▸ **WHAT THIS TASK INVOLVES**: Please take the lines from the one holding "careful if you" through the one holding "would have to" in the data below and copy them exactly.

▸ **Dataset entries**:

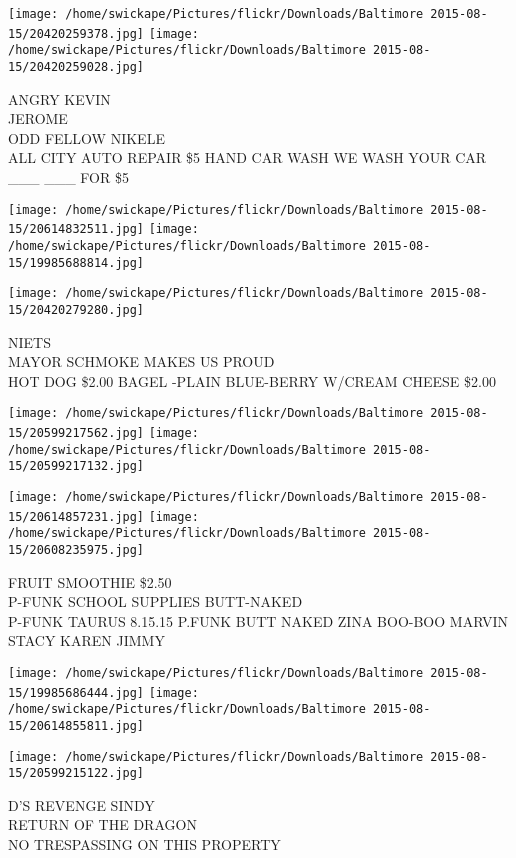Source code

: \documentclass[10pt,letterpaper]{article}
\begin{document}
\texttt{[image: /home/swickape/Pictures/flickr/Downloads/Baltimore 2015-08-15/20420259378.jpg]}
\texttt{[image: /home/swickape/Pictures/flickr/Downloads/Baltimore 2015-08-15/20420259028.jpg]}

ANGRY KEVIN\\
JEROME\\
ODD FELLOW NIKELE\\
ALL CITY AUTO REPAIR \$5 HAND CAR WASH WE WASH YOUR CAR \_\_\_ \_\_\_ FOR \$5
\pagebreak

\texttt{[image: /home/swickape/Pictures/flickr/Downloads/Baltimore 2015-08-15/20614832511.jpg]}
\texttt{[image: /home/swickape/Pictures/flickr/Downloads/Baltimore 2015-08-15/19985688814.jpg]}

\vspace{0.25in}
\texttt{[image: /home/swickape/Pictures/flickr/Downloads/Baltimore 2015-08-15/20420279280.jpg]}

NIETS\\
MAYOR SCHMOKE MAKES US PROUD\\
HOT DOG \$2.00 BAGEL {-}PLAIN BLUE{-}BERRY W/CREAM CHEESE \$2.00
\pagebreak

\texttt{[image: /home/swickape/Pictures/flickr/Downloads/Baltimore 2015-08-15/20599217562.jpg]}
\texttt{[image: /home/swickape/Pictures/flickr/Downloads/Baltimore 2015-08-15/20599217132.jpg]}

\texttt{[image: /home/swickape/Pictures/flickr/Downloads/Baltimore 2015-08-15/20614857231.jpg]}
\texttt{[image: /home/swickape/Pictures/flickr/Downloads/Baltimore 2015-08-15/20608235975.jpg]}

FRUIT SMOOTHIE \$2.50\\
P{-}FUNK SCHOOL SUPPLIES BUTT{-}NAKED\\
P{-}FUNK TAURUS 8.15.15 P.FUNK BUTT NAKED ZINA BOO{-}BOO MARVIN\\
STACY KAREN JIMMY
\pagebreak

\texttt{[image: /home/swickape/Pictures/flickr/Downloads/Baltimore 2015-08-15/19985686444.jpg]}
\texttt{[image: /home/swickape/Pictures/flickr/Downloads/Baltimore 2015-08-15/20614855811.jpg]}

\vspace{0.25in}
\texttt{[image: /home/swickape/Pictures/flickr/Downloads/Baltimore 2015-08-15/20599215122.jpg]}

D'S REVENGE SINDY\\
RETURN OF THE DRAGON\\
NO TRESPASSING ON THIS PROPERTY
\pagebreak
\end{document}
---
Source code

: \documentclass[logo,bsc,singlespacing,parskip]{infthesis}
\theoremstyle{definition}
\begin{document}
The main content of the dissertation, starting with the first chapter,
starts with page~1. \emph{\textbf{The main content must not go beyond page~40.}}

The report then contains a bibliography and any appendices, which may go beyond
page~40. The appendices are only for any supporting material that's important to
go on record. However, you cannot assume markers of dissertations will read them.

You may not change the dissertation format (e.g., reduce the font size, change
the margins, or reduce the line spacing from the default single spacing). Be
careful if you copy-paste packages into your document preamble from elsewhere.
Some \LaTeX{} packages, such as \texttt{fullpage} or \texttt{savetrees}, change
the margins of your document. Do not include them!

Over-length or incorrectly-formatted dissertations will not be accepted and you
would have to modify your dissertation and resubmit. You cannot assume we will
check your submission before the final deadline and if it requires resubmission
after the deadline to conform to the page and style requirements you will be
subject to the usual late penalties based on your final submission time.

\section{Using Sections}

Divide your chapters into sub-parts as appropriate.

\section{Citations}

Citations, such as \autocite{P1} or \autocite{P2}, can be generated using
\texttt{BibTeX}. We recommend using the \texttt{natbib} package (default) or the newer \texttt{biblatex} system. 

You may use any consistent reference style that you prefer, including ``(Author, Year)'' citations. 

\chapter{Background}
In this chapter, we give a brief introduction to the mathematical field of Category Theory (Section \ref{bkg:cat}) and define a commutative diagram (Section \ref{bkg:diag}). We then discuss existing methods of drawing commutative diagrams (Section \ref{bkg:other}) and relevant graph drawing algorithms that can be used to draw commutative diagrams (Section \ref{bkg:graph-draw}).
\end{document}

▸ **YOUR SOLUTION**:
careful if you copy-paste packages into your document preamble from elsewhere.
Some \LaTeX{} packages, such as \texttt{fullpage} or \texttt{savetrees}, change
the margins of your document. Do not include them!

Over-length or incorrectly-formatted dissertations will not be accepted and you
would have to modify your dissertation and resubmit. You cannot assume we will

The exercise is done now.